Print, in exact form, the lines below from the one containing "- install RabbitMQ" through the one containing "2. Parses the packets to json format", and omit all others.

+ + + +

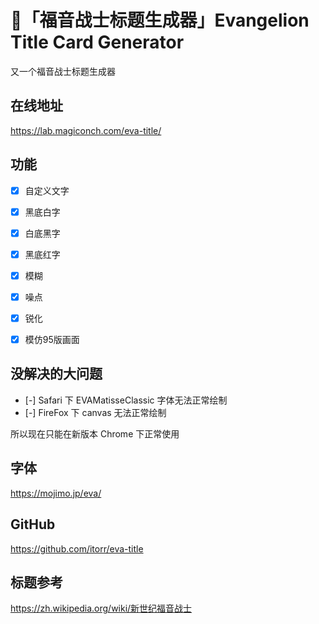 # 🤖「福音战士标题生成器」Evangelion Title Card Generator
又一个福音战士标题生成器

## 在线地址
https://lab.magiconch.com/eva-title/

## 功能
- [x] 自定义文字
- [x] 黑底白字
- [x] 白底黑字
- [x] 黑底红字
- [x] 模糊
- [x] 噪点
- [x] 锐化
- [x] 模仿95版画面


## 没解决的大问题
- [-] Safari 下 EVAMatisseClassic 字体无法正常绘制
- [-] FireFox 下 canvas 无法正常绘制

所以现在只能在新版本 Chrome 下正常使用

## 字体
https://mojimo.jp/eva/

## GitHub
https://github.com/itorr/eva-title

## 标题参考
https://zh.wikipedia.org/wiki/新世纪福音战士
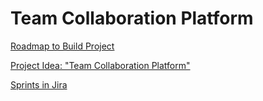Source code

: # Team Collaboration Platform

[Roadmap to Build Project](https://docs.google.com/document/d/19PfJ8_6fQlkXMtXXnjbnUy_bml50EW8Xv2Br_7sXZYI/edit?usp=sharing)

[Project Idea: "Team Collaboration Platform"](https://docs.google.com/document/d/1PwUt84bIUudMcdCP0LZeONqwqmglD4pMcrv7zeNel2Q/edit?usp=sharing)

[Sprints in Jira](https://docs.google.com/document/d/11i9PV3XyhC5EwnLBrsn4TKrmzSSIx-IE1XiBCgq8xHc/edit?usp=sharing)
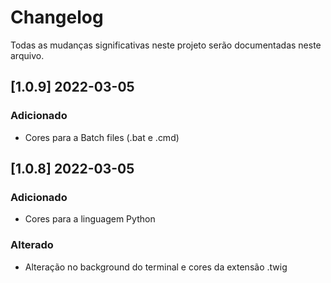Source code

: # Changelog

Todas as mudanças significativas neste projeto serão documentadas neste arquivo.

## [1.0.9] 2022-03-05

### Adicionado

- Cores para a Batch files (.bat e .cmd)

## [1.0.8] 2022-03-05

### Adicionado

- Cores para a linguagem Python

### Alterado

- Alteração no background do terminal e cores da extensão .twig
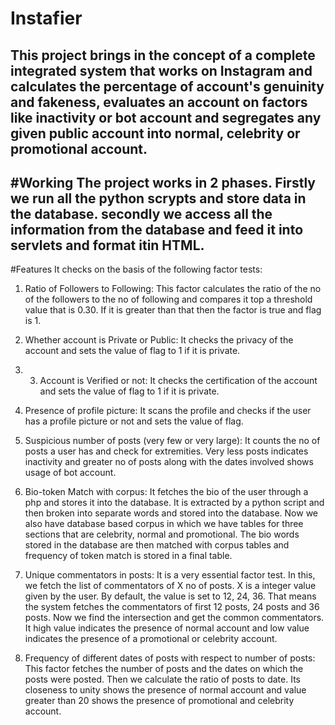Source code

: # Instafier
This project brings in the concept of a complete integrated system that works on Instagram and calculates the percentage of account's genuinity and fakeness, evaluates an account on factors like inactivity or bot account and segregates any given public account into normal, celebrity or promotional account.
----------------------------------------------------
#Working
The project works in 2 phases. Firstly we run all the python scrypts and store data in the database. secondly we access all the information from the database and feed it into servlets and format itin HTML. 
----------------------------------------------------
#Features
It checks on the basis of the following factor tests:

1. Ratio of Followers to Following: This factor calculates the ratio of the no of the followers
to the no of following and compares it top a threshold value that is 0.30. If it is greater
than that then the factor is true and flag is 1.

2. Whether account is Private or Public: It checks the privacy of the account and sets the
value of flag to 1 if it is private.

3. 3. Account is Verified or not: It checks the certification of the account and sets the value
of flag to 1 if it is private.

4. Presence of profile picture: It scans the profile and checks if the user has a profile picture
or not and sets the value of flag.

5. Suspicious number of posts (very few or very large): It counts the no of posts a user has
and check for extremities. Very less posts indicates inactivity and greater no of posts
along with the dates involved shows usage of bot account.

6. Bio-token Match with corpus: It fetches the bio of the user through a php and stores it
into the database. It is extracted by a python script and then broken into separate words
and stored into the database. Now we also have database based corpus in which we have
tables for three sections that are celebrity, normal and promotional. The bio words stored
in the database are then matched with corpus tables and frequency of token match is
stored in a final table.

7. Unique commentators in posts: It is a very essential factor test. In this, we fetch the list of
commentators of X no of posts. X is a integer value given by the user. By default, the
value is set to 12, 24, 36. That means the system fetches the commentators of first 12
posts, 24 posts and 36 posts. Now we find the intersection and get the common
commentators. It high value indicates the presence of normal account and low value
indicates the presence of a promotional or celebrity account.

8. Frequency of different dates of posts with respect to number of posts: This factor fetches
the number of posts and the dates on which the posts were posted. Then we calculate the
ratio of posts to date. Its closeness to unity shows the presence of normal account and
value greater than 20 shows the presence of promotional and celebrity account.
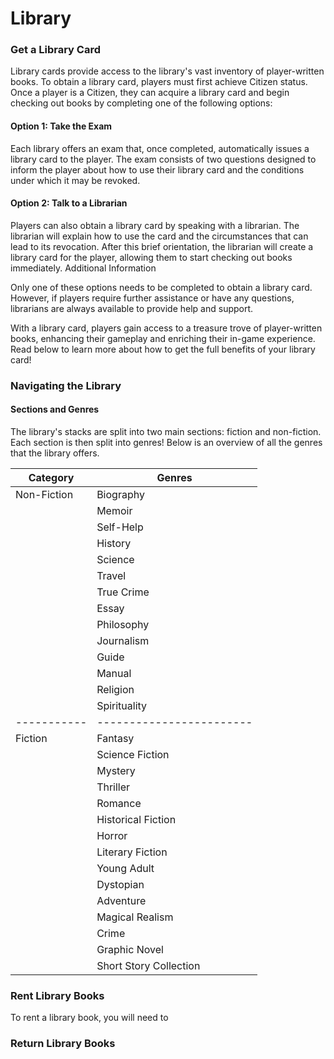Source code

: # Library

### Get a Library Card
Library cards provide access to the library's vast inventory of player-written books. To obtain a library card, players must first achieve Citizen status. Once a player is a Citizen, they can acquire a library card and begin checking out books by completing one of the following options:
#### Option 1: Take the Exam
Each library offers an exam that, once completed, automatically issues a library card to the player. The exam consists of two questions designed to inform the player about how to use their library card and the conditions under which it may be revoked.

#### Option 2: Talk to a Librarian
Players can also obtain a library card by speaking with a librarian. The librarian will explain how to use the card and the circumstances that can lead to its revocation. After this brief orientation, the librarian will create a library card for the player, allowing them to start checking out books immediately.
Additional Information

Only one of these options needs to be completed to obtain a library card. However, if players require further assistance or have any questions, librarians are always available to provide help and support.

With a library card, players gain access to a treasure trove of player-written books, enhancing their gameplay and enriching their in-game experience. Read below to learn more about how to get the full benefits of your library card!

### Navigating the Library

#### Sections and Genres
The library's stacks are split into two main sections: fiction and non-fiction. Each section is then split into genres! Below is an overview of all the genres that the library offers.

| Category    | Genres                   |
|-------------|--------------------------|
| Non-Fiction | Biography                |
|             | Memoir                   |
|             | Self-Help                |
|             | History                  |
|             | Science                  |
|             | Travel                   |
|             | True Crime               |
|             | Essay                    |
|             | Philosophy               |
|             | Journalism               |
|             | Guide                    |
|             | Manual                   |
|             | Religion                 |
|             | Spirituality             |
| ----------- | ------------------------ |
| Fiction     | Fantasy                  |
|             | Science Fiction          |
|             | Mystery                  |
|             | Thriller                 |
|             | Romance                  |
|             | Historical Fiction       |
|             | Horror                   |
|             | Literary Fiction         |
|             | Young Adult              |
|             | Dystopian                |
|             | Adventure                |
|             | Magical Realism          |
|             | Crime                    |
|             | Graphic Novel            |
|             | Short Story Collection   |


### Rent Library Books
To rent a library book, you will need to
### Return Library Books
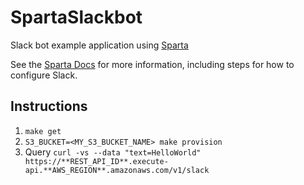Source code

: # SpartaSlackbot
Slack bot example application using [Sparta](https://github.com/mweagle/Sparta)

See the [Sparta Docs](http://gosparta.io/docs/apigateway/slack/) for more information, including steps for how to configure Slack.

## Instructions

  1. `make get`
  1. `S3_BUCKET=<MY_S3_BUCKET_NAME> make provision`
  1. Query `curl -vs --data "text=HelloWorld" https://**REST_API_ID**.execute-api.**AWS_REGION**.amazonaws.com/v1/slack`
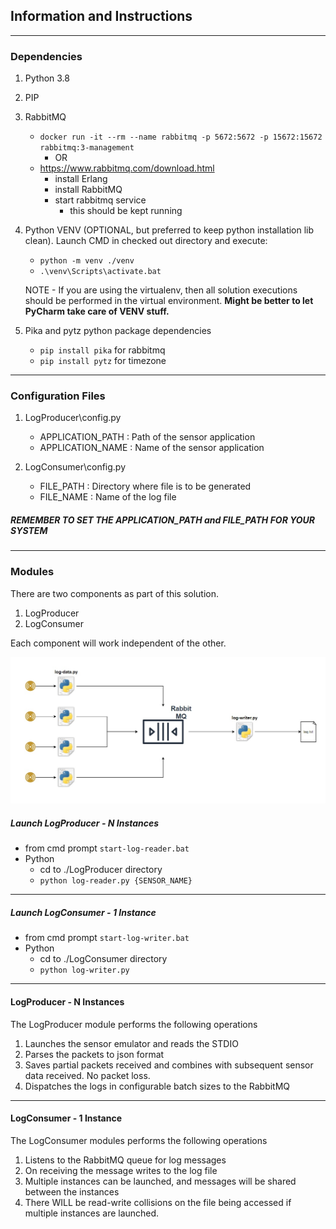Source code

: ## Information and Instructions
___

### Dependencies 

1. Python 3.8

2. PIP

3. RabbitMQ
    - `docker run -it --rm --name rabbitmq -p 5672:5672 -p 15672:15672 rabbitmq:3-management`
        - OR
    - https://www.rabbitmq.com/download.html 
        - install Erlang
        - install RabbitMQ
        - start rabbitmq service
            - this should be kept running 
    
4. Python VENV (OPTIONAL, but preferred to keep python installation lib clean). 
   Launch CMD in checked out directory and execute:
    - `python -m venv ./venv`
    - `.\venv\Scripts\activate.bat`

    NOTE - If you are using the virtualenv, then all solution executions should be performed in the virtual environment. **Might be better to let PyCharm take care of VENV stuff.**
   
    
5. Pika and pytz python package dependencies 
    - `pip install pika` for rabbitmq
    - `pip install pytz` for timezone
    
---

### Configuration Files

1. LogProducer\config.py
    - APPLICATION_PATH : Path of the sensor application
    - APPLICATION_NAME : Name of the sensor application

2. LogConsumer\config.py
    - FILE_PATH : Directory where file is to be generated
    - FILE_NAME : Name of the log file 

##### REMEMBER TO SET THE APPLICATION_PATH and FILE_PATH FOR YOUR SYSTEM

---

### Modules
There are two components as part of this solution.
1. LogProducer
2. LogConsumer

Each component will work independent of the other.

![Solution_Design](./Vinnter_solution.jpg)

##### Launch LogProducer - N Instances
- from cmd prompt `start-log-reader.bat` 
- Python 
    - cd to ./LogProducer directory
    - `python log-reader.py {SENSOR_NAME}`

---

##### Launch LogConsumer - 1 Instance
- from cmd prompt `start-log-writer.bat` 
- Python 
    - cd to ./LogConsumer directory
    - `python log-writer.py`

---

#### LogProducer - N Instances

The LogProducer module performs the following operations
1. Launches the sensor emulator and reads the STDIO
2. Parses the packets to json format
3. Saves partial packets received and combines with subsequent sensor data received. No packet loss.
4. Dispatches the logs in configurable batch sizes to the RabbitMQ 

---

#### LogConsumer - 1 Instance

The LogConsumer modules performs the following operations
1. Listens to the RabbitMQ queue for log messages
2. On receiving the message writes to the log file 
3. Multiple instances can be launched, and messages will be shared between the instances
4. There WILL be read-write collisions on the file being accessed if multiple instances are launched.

+ + + +

- **Response to the exercise**
        - install RabbitMQ
        - start rabbitmq service
            - this should be kept running 
    
4. Python VENV (OPTIONAL, but preferred to keep python installation lib clean). 
   Launch CMD in checked out directory and execute:
    - `python -m venv ./venv`
    - `.\venv\Scripts\activate.bat`

    NOTE - If you are using the virtualenv, then all solution executions should be performed in the virtual environment. **Might be better to let PyCharm take care of VENV stuff.**
   
    
5. Pika and pytz python package dependencies 
    - `pip install pika` for rabbitmq
    - `pip install pytz` for timezone
    
---

### Configuration Files

1. LogProducer\config.py
    - APPLICATION_PATH : Path of the sensor application
    - APPLICATION_NAME : Name of the sensor application

2. LogConsumer\config.py
    - FILE_PATH : Directory where file is to be generated
    - FILE_NAME : Name of the log file 

##### REMEMBER TO SET THE APPLICATION_PATH and FILE_PATH FOR YOUR SYSTEM

---

### Modules
There are two components as part of this solution.
1. LogProducer
2. LogConsumer

Each component will work independent of the other.

![Solution_Design](./Vinnter_solution.jpg)

##### Launch LogProducer - N Instances
- from cmd prompt `start-log-reader.bat` 
- Python 
    - cd to ./LogProducer directory
    - `python log-reader.py {SENSOR_NAME}`

---

##### Launch LogConsumer - 1 Instance
- from cmd prompt `start-log-writer.bat` 
- Python 
    - cd to ./LogConsumer directory
    - `python log-writer.py`

---

#### LogProducer - N Instances

The LogProducer module performs the following operations
1. Launches the sensor emulator and reads the STDIO
2. Parses the packets to json format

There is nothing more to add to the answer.